Coarse-grained MD simulation of FUS Condensation with the HPS model

Notice: This tutorial is for GENESIS v1.7.0 and later!

In this tutorial we will simulate the phase behavior of the low-complexity domain of the protein Fused in Sarcoma (FUS). This domain is intrinsically disordered and able to phase separate both in vivo and in vitro. Here we employ a recently developed CG model, the HPS 1, to simulate the dynamics of FUS with GENESIS.

0. Preparation

0.1 Install necessary softwares

Same as the other CG tutorials (tutorial 11.1, 11.2, 11.3), we have to first install the GENESIS-CG-tool 2 to generate CG coordinate and topology files.
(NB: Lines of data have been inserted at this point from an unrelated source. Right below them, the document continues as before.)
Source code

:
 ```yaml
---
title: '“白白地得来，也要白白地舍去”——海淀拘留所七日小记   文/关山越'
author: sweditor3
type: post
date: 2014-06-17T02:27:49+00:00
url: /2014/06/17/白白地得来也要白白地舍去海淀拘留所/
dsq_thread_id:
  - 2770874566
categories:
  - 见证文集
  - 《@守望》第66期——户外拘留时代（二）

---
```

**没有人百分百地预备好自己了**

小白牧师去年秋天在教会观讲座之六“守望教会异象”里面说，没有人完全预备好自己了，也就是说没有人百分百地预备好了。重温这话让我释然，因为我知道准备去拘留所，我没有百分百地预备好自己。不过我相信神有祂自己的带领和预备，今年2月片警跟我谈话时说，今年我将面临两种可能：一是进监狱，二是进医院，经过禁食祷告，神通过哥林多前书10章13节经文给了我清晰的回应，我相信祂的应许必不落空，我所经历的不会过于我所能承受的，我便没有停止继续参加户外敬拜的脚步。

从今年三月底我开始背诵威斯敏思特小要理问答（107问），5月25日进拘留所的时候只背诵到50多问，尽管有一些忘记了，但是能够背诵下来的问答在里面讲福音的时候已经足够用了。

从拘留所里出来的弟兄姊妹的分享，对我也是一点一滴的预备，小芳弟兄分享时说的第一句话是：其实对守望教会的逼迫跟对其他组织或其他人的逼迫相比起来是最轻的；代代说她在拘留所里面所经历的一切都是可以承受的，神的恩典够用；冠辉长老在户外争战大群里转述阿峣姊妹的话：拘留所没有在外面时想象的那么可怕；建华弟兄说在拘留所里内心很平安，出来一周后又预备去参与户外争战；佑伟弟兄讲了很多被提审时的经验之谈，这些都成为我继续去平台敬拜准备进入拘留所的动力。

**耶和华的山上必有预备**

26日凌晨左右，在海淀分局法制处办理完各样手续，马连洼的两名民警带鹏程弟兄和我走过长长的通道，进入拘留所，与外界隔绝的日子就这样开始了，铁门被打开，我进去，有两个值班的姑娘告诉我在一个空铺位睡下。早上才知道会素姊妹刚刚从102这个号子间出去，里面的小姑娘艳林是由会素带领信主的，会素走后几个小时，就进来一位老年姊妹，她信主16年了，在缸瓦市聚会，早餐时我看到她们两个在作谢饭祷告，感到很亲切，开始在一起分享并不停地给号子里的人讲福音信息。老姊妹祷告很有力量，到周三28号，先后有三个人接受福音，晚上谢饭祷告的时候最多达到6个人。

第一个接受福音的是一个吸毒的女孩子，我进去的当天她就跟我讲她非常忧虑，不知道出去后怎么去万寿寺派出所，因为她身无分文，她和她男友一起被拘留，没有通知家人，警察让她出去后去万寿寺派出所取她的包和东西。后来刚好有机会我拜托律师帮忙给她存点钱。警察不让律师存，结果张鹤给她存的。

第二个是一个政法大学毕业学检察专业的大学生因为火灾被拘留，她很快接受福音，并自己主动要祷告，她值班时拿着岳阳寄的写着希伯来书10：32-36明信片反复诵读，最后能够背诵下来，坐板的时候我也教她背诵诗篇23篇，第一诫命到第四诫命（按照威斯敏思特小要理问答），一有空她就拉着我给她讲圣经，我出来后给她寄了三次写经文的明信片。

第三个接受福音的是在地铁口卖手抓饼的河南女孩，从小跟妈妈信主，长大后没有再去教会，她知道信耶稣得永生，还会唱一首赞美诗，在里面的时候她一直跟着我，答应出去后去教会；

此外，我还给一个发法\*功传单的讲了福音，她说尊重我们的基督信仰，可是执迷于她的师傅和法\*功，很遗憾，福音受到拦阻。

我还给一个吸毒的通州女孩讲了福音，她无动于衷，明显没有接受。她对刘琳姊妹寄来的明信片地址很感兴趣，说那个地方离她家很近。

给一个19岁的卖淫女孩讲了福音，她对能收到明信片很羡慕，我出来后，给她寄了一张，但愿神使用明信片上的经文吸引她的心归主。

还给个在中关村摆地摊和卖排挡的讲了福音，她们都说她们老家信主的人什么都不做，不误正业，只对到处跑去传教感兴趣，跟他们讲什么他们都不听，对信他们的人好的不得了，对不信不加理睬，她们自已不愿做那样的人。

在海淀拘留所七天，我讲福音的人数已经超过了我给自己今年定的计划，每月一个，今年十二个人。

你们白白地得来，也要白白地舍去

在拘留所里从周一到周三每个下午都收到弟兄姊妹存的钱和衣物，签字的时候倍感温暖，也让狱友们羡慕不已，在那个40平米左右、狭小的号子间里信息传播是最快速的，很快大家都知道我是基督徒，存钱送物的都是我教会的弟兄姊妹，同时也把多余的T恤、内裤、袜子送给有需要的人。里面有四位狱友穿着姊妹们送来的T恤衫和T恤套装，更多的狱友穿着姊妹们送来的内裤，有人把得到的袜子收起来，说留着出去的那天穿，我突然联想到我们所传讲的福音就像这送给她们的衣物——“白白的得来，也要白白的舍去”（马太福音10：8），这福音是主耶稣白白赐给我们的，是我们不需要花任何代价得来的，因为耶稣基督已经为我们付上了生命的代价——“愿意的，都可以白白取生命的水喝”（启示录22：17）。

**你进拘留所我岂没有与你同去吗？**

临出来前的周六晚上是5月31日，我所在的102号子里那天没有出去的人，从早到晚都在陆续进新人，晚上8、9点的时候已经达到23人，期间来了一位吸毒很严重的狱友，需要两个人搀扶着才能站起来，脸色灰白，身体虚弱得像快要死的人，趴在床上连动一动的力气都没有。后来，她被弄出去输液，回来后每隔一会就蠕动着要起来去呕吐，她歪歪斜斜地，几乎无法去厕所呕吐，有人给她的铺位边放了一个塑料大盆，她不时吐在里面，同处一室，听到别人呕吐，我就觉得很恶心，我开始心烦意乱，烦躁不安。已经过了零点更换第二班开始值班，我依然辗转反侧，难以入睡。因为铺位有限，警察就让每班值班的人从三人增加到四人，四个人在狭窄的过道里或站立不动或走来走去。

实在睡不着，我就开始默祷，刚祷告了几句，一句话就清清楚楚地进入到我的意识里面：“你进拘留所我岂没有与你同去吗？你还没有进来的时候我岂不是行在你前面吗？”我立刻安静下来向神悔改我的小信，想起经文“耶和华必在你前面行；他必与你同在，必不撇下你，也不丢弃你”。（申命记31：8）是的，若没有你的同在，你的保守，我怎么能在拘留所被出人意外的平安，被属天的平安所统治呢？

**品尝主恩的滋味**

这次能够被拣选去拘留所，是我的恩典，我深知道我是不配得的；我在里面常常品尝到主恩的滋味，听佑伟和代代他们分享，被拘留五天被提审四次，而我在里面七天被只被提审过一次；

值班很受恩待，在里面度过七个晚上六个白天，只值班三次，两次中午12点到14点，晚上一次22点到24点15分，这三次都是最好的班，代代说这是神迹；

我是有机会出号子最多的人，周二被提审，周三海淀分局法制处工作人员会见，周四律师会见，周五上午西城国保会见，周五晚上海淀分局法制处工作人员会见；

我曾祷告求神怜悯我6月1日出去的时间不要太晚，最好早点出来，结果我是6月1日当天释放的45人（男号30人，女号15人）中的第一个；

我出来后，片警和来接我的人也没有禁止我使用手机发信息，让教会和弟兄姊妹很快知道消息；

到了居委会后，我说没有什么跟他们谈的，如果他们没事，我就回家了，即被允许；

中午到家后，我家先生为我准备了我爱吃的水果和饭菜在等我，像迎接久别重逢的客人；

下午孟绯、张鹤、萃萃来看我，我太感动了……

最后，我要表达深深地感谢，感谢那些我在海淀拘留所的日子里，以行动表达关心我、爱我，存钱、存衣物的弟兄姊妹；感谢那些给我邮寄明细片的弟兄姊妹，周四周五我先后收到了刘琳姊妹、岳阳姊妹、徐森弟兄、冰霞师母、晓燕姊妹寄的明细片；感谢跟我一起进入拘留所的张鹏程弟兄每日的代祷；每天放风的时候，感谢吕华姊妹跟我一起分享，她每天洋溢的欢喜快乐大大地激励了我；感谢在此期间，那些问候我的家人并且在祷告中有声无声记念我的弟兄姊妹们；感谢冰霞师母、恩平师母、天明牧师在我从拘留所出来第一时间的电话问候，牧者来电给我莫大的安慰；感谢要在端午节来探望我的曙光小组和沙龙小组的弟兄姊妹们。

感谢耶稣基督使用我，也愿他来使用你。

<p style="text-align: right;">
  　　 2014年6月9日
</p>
0.2 Download the files for this tutorial

All the files required for this tutorial are hosted in the GENESIS tutorials repository on GitHub.

If you haven’t downloaded the files yet, open your terminal and run the following command (see more in Tutorial 1.1):

$ cd ~/GENESIS_Tutorials-2022

# if not yet
$ git clone https://github.com/genesis-release-r-ccs/genesis_tutorial_materials

If you already have the tutorial materials, let’s go to our working directory:

$ cd genesis_tutorial_materials/tutorial-11.4

This tutorial consists of two parts: 1) system setup and 2) MD simulations of FUS condensation:

$ ls
01_setup 02_simulation

1. Setup

As we mentioned above, here we focus on the intrinsically disordered region (IDR) in the protein FUS. Unlike the normal way to get “native” information from available PDB structures, we don’t have any reference structure for IDRs. Therefore, we will generate a straight initial conformation for the IDR. With the HPS model, we expect the IDR to relax and reach an equilibrium after sufficiently long simulation.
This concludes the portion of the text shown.